» **Dataset records**:
★ ★ ★ ★
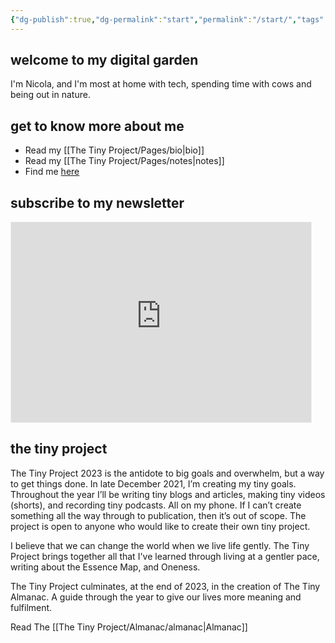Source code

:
 ```yaml
---
{"dg-publish":true,"dg-permalink":"start","permalink":"/start/","tags":"gardenEntry"}
---
```



## welcome to my digital garden

I'm Nicola, and I'm most at home with tech, spending time with cows and being out in nature. 

## get to know more about me

- Read my [[The Tiny Project/Pages/bio\|bio]]
- Read my [[The Tiny Project/Pages/notes\|notes]]
- Find me [here](https://thetinyproject.start.page/)

## subscribe to my newsletter

<iframe src="https://www.thetinyproject.club/embed" width="480" height="320" style="border:1px solid #EEE; background:white;" frameborder="0" scrolling="no"></iframe>

## the tiny project

The Tiny Project 2023 is the antidote to big goals and overwhelm, but a way to get things done. In late December 2021, I’m creating my tiny goals. Throughout the year I’ll be writing tiny blogs and articles, making tiny videos (shorts), and recording tiny podcasts. All on my phone. If I can’t create something all the way through to publication, then it’s out of scope. The project is open to anyone who would like to create their own tiny project.

I believe that we can change the world when we live life gently. The Tiny Project brings together all that I've learned through living at a gentler pace, writing about the Essence Map, and Oneness. 

The Tiny Project culminates, at the end of 2023, in the creation of The Tiny Almanac. A guide through the year to give our lives more meaning and fulfilment.

Read The [[The Tiny Project/Almanac/almanac\|Almanac]]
★ ★ ★ ★
» **Task brief**: Print the listing exactly, but skip its pictures.

» **Written solution**:
Source code

:
 ```yaml
---
{"dg-publish":true,"dg-permalink":"start","permalink":"/start/","tags":"gardenEntry"}
---
```



## welcome to my digital garden

I'm Nicola, and I'm most at home with tech, spending time with cows and being out in nature. 

## get to know more about me

- Read my [[The Tiny Project/Pages/bio\|bio]]
- Read my [[The Tiny Project/Pages/notes\|notes]]
- Find me [here](https://thetinyproject.start.page/)

## subscribe to my newsletter

<iframe src="https://www.thetinyproject.club/embed" width="480" height="320" style="border:1px solid #EEE; background:white;" frameborder="0" scrolling="no"></iframe>

## the tiny project

The Tiny Project 2023 is the antidote to big goals and overwhelm, but a way to get things done. In late December 2021, I’m creating my tiny goals. Throughout the year I’ll be writing tiny blogs and articles, making tiny videos (shorts), and recording tiny podcasts. All on my phone. If I can’t create something all the way through to publication, then it’s out of scope. The project is open to anyone who would like to create their own tiny project.

I believe that we can change the world when we live life gently. The Tiny Project brings together all that I've learned through living at a gentler pace, writing about the Essence Map, and Oneness. 

The Tiny Project culminates, at the end of 2023, in the creation of The Tiny Almanac. A guide through the year to give our lives more meaning and fulfilment.

Read The [[The Tiny Project/Almanac/almanac\|Almanac]]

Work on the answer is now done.